Always use specific historical examples to support your arguments.
How effective was the national Congress under the Articles of Confederation? Why were the Articles replaced by the Constitution? How was the federal government different under the Constitution?
Afraid of strong centralized government after the Revolutionary War, the drafters of the Articles of Confederation made certain that the federal government would never be able to strip power from the individual states. As a result, the national Congress was so weak and politically ineffective that it was unable to maintain national unity and went virtually bankrupt. The specter of rebellion and collapse forced American elites to create a stronger, more centralized government under the Constitution.
In 1777, America’s leading politicians were well aware that powerful governments could become stifling and oppressive. In the Declaration of Independence, Thomas Jefferson had outlined King George III’s “long train of abuses” against the colonies: unfair and unpopular taxes, quartering acts, and other punishments. With these abuses fresh in mind, the framers of the Articles decided that the United States should be only a loose confederation of thirteen nearly independent members. They believed that this structure would bind the states for common defense but would allow republicanism to flourish in smaller communities. The Articles therefore created a national Congress with the power to maintain armies, declare war and peace, govern western lands, and resolve interstate disputes, but lacking the power to levy direct taxes. Each state was given one vote, and most decisions were to be made by majority rule.
Although the confederation looked good on paper, it proved to be wholly ineffective. First, Congress had virtually no power to control the states. Commerce and territorial disputes erupted throughout the decade during which the Articles were in effect. Second, Congress, unable to levy taxes of its own, could only request money from the individual states. Many states, however, refused to pay. Finally, growing domestic unrest among the working classes, which reached a peak in Shays’s Rebellion, convinced wealthier Americans that the Articles had to be amended, if not replaced.

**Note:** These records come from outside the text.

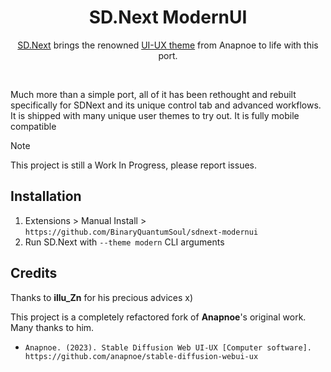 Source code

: <div align="center">

# SD.Next ModernUI
[SD.Next](https://github.com/vladmandic/automatic) brings the renowned [UI-UX theme](https://github.com/anapnoe/stable-diffusion-webui-ux) from Anapnoe to life with this port.

</br>

</div>

Much more than a simple port, all of it has been rethought and rebuilt specifically for SDNext and its unique control tab and advanced workflows. It is shipped with many unique user themes to try out.
It is fully mobile compatible

> [!NOTE]
> This project is still a Work In Progress, please report issues.

## Installation
1. Extensions > Manual Install > `https://github.com/BinaryQuantumSoul/sdnext-modernui`
2. Run SD.Next with `--theme modern` CLI arguments

## Credits
Thanks to **illu_Zn** for his precious advices x)

This project is a completely refactored fork of **Anapnoe**'s original work. Many thanks to him.
- `Anapnoe. (2023). Stable Diffusion Web UI-UX [Computer software]. https://github.com/anapnoe/stable-diffusion-webui-ux`
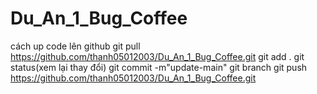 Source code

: # Du_An_1_Bug_Coffee

cách up code lên github
git pull https://github.com/thanh05012003/Du_An_1_Bug_Coffee.git
git add .
git status(xem lại thay đổi)
git commit -m"update-main"
git branch
git push https://github.com/thanh05012003/Du_An_1_Bug_Coffee.git
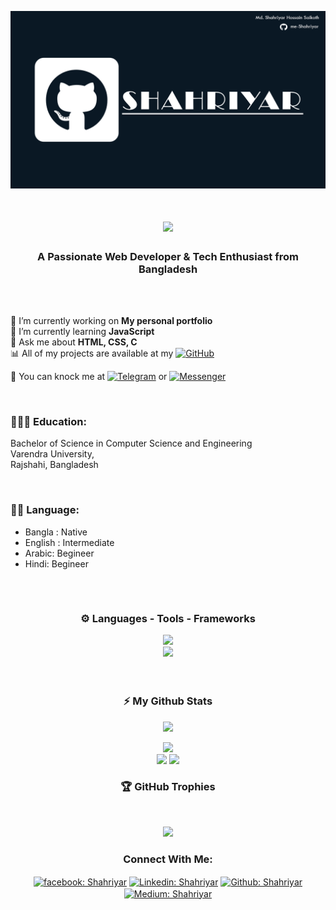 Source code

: [![MasterHead](https://github.com/me-Shahriyar/me-Shahriyar/blob/main/Banner2.png)](https://github.com/me-Shahriyar)

<h1 align="center">
    <img src="https://readme-typing-svg.herokuapp.com/?font=Righteous&size=35&center=true&vCenter=true&width=500&height=70&duration=4000&lines=Hello+World!+👋;+I'm+Shahriyar+!;" />
</h1>

<h3 align="center">A Passionate Web Developer & Tech Enthusiast from Bangladesh</h3>
<br> <br>
 
🔭 I’m currently working on **My personal portfolio** <br>
🌱 I’m currently learning **JavaScript** <br>
💬 Ask me about **HTML, CSS, C** <br>
📊 All of my projects are available at my [![GitHub](https://img.shields.io/badge/Github-%231877F2.svg?logo=Github&logoColor=black)](https://github.com/me-Shahriyar) 

👋 You can knock me at  [![Telegram](https://img.shields.io/badge/Telegram-%231877F2.svg?logo=Telegram&logoColor=#1A8AD5)](https://t.me/me_Shahriyar6)   or  [![Messenger](https://img.shields.io/badge/Messenger-%231877F2.svg?logo=Messenger&logoColor=#F45E6F)](https://m.me/me.Shahriyar)

<br>

### 👨🏻‍🎓 Education:
 Bachelor of Science in Computer Science and Engineering <br>
 Varendra University, <br>
 Rajshahi, Bangladesh
 
<br>

### 👨🏻‍ Language:
<ul>
 <li>Bangla : Native</li>
 <li>English : Intermediate</li>
 <li>Arabic: Begineer</li>
 <li>Hindi: Begineer</li>
</ul>
<h2></h4>

<div align="center">
<br>
<h3>⚙ Languages - Tools - Frameworks</h3>
<div align="center">
    <img src="https://skillicons.dev/icons?i=react,bootstrap,html,css,vscode,github,figma,tailwind,git" /> <br>
    <img src="https://skillicons.dev/icons?i=javascript,c,cpp,mysql"/>
    <br>
</div>
<br> <br>

<h3 align="center">⚡ My Github Stats</h3>

[![](https://visitcount.itsvg.in/api?id=me-Shahriyar&icon=7&color=8)](https://visitcount.itsvg.in)

![](https://github-readme-stats.vercel.app/api/top-langs/?username=me-Shahriyar&theme=radical&hide_border=false&include_all_commits=false&count_private=false&layout=compact) <br>
![](https://github-readme-stats.vercel.app/api?username=me-Shahriyar&theme=radical&hide_border=false&include_all_commits=false&count_private=false) 
![](https://github-readme-streak-stats.herokuapp.com/?user=me-Shahriyar&theme=radical&hide_border=false)<br/>


<h3 align="center">🏆 GitHub Trophies</h3> <br> 

![](https://github-profile-trophy.vercel.app/?username=me-Shahriyar&theme=radical&no-frame=false&no-bg=false&margin-w=4)

<h3>Connect With Me:</h3>
<p>
<a href="https://www.facebook.com/me.Shahriyar" target="blank"><img align="center" src="https://raw.githubusercontent.com/rahuldkjain/github-profile-readme-generator/master/src/images/icons/Social/facebook.svg" alt="facebook: Shahriyar" height="30" width="40" /></a>
<a href="https://www.linkedin.com/in/me-shahriyar/" target="blank"><img align="center" src="https://raw.githubusercontent.com/rahuldkjain/github-profile-readme-generator/master/src/images/icons/Social/linked-in-alt.svg" alt="Linkedin: Shahriyar" height="30" width="40" /></a>
<a href="https://www.github.com/me-Shahriyar" target="blank"><img align="center" src="https://raw.githubusercontent.com/rahuldkjain/github-profile-readme-generator/master/src/images/icons/Social/github.svg" alt="Github: Shahriyar" height="30" width="40" /></a>
<a href="https://medium.com/@me.Shahriyar" target="blank"><img align="center" src="https://raw.githubusercontent.com/rahuldkjain/github-profile-readme-generator/master/src/images/icons/Social/medium.svg" alt="Medium: Shahriyar" height="30" width="40" /></a>

</p>
</div>
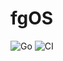 # fgOS
![Go](https://github.com/fgsoftware1/fgOS/workflows/Go/badge.svg)
![CI](https://github.com/fgsoftware1/fgOS/workflows/CI/badge.svg?branch=master)
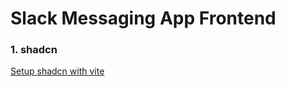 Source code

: # Slack Messaging App Frontend

### 1. shadcn

[Setup shadcn with vite](https://ui.shadcn.com/docs/installation/vite)
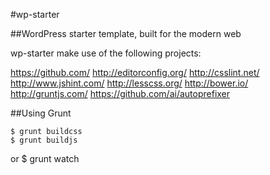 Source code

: #wp-starter

##WordPress starter template, built for the modern web

wp-starter make use of the following projects:

https://github.com/
http://editorconfig.org/
http://csslint.net/
http://www.jshint.com/
http://lesscss.org/
http://bower.io/
http://gruntjs.com/
https://github.com/ai/autoprefixer

##Using Grunt

    $ grunt buildcss
    $ grunt buildjs
or
    $ grunt watch
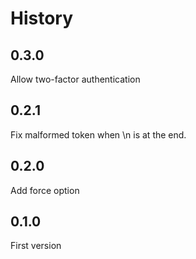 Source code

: # History

## 0.3.0

Allow two-factor authentication

## 0.2.1

Fix malformed token when \n is at the end.

## 0.2.0

Add force option

## 0.1.0

First version
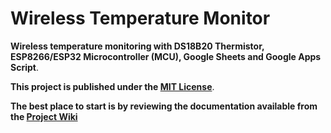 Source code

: # Wireless Temperature Monitor

**Wireless temperature monitoring with DS18B20 Thermistor, ESP8266/ESP32 Microcontroller (MCU), Google Sheets and Google Apps Script**.

**This project is published under the [MIT License](https://choosealicense.com/licenses/mit/)**.

**The best place to start is by reviewing the documentation available from the [Project Wiki](https://github.com/bizkiwi/wireless-temp-monitor/wiki)** 
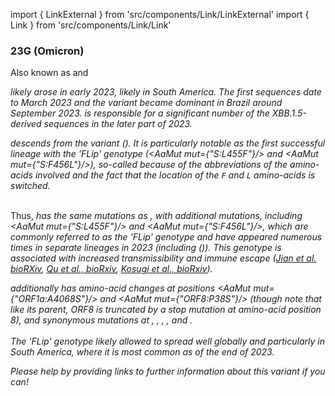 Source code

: import { LinkExternal } from 'src/components/Link/LinkExternal'
import { Link } from 'src/components/Link/Link'




<MdxContent filepath="VoCHeader.md'" />

### 23G (Omicron)
Also known as <Lin name="XBB.1.5.70" /> and <Who name="Omicron" />

<MdxContent filepath="OmicronHeader.md'" />

<Var name="23G (Omicron)"/> likely arose in early 2023, likely in South America. The first sequences date to March 2023 and the variant became dominant in Brazil around September 2023. <Var name="23G (Omicron)" prefix=""/> is responsible for a significant number of the XBB.1.5-derived sequences in the later part of 2023.


<Var name="23G (Omicron)" prefix=""/> descends from the variant <Var name="23A (Omicron)" prefix=""/> (<Lin name="XBB.1.5"/>). It is particularly notable as the first successful <Lin name="XBB"/> lineage with the 'FLip' genotype (<AaMut mut={"S:L455F"}/> and <AaMut mut={"S:F456L"}/>), so-called because of the abbreviations of the amino-acids involved and the fact that the location of the <code>F</code> and <code>L</code> amino-acids is switched. 
<br/>
<br/>

Thus, <Var name="23G (Omicron)" prefix=""/> has the same mutations as <Var name="23A (Omicron)" prefix=""/>, with additional mutations, including <AaMut mut={"S:L455F"}/> and <AaMut mut={"S:F456L"}/>, which are commonly referred to as the 'FLip' genotype and have appeared numerous times in separate lineages in 2023 (including <Var name="23H (Omicron)" prefix=""/> (<Lin name="HK.3"/>)). This genotype is associated with increased transmissibility and immune escape ([Jian et al. bioRXiv](https://www.biorxiv.org/content/10.1101/2023.08.30.555211v2), [Qu et al., bioRxiv](https://www.biorxiv.org/content/10.1101/2023.09.11.557206v1), [Kosugi et al., bioRxiv](https://www.biorxiv.org/content/10.1101/2023.11.14.566985v1)).

<Var name="23G (Omicron)" prefix=""/> additionally has amino-acid changes at positions <AaMut mut={"ORF1a:A4068S"}/> and <AaMut mut={"ORF8:P38S"}/> (though note that like its parent, ORF8 is truncated by a stop mutation at amino-acid position 8), and synonymous mutations at <NucMut mut="C1973T" />, <NucMut mut="C7564T" />, <NucMut mut="T8737C" />, <NucMut mut="C22624T" />, <NucMut mut="A25045G" /> and <NucMut mut="C27059T" />.
<br/>
<br/>
The 'FLip' genotype likely allowed <Var name="23G (Omicron)" prefix=""/> to spread well globally and particularly in South America, where it is most common as of the end of 2023.
<br/>

_Please help by providing links to further information about this variant if you can!_





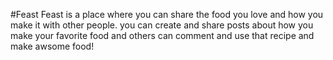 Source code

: #Feast
Feast is a place where you can share the food you love and how you make it with other people.
you can create and share posts about how you make your favorite food and others can comment and use that recipe and make awsome food!
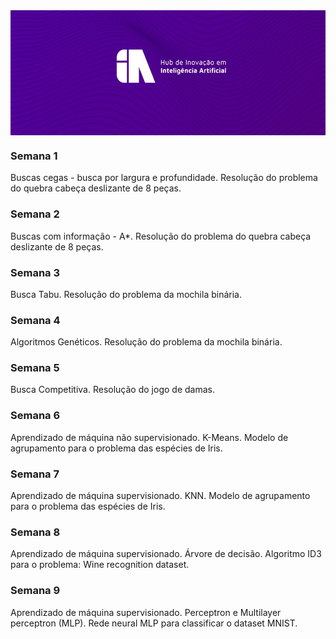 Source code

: <img align='center' src="/.github/hub.jpg" width="650" height="200">

### Semana 1
Buscas cegas - busca por largura e profundidade. Resolução do problema do quebra cabeça deslizante de 8 peças. 

### Semana 2
Buscas com informação - A*. Resolução do problema do quebra cabeça deslizante de 8 peças.

### Semana 3
Busca Tabu. Resolução do problema da mochila binária.

### Semana 4
Algoritmos Genéticos. Resolução do problema da mochila binária.

### Semana 5
Busca Competitiva. Resolução do jogo de damas.

### Semana 6
Aprendizado de máquina não supervisionado. K-Means. Modelo de agrupamento para o problema das espécies de Iris.

### Semana 7
Aprendizado de máquina supervisionado. KNN. Modelo de agrupamento para o problema das espécies de Iris.

### Semana 8
Aprendizado de máquina supervisionado. Árvore de decisão. Algoritmo ID3 para o problema: Wine recognition dataset.

### Semana 9
Aprendizado de máquina supervisionado. Perceptron e Multilayer perceptron (MLP). Rede neural MLP para classificar o dataset MNIST.
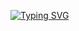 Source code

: [![Typing SVG](https://readme-typing-svg.demolab.com/?lines=Hello,Im+studying+a+Graphics+Programming)](https://git.io/typing-svg)
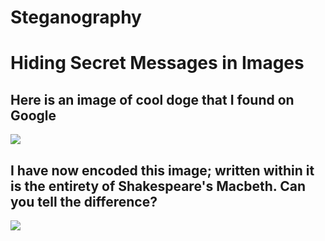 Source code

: # Steganography
<h1>Hiding Secret Messages in Images</h1>
<h2>Here is an image of cool doge that I found on Google</h2>
<img src="https://i.imgur.com/QpGQonR.jpeg">
<h2>I have now encoded this image; written within it is the entirety of Shakespeare's Macbeth. Can you tell the difference?</h2>
<img src="https://i.imgur.com/qlXNTq3.png">
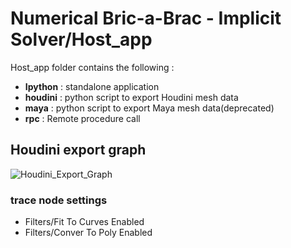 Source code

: # Numerical Bric-a-Brac - Implicit Solver/Host_app

Host_app folder contains the following :

- **Ipython** : standalone application
- **houdini** : python script to export Houdini mesh data
- **maya** : python script to export Maya mesh data(deprecated)
- **rpc** : Remote procedure call


## Houdini export graph

![Houdini_Export_Graph](https://github.com/vincentbonnetcg/Numerical-Bric-a-Brac/blob/master/implicit_solver/img/houdini_export_graph.png)

### trace node settings
- Filters/Fit To Curves Enabled
- Filters/Conver To Poly Enabled
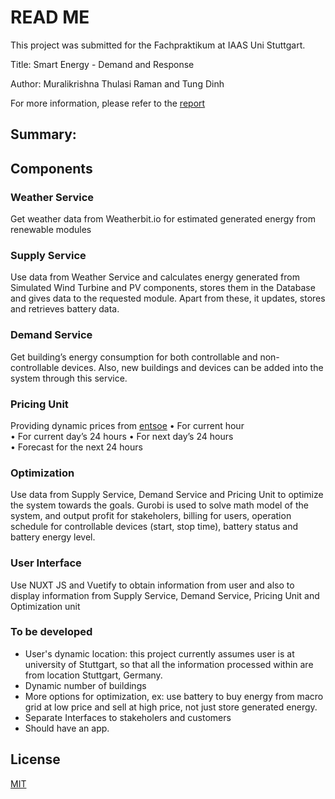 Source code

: # READ ME

This project was submitted for the Fachpraktikum at IAAS Uni Stuttgart.

Title: Smart Energy - Demand and Response

Author: Muralikrishna Thulasi Raman and Tung Dinh

For more information, please refer to the [report]([https://github.com/FrancisDinh/Smart-Energy-Project/blob/master/Final%20Report.pdf](https://github.com/FrancisDinh/Smart-Energy-Project/blob/master/Final%20Report.pdf))
## Summary:


## Components
### Weather Service 
Get weather data from Weatherbit.io for estimated generated energy from renewable modules

### Supply Service
Use data from Weather Service and calculates energy generated from Simulated Wind Turbine and PV components, stores them in  the Database and gives data to the requested module. Apart from these,  it updates, stores and retrieves battery data. 

### Demand Service
Get building’s energy consumption for both controllable and non-controllable devices. Also, new buildings and devices can  be added into the system through this service. 

### Pricing Unit
Providing dynamic prices from  [entsoe]([https://transparency.entsoe.eu/transmission-domain/r2/dayAheadPrices/show?name=&defaultValue=false&viewType=TABLE&areaType=BZN&atch=false&dateTime.dateTime=29.06.2019+00:00|CET|DAY&biddingZone.values=CTY|10Y1001A1001A83F!BZN|10Y1001A1001A82H&dateTime.timezone=CET_CEST&dateTime.timezone_input=CET+(UTC+1)+/+CEST+(UTC+2)](https://transparency.entsoe.eu/transmission-domain/r2/dayAheadPrices/show?name=&defaultValue=false&viewType=TABLE&areaType=BZN&atch=false&dateTime.dateTime=29.06.2019+00:00|CET|DAY&biddingZone.values=CTY|10Y1001A1001A83F!BZN|10Y1001A1001A82H&dateTime.timezone=CET_CEST&dateTime.timezone_input=CET+(UTC+1)+/+CEST+(UTC+2)))
• For current hour  
• For current day’s 24 hours
• For next day’s 24 hours  
• Forecast for the next 24 hours

### Optimization 
Use data from Supply Service, Demand Service and Pricing  Unit to optimize the system towards the goals. Gurobi is used to solve math model of the system, and output profit for stakeholers, billing for users, operation schedule for controllable devices (start, stop time), battery status and battery energy level. 

### User Interface
Use NUXT JS and Vuetify  to obtain information from  user and also to display information from Supply Service, Demand Service,  Pricing Unit and Optimization unit

### To be developed

 - User's dynamic location: this project currently assumes user is at university  of Stuttgart, so that all the information processed within are from location  Stuttgart, Germany.
 - Dynamic number of buildings
 - More options for optimization, ex: use battery to buy energy from macro grid at low price and sell at high price, not just store generated energy.
 - Separate Interfaces to stakeholers and customers
 - Should have an app.

## License
[MIT](https://choosealicense.com/licenses/mit/)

Under the new Constitution, the United States was a more tightly bound federation than the loose confederation that had existed under the Articles. The new federal government was divided into three separate but equal branches, each with distinct powers and authority. The new bicameral Congress was given the power to levy taxes, while the president was given the authority to execute and enforce congressional laws. The Supreme Court assumed the task of judicial review to determine whether Congress’s laws were constitutional. Thus, though the Constitution gave the new government greater power and authority, it also instituted safeguards to keep federal power in check, as the framers of the Articles of Confederation had originally intended.
Which political group do you believe had a more profound effect on the formation of the United States, the Federalists or the Democratic-Republicans?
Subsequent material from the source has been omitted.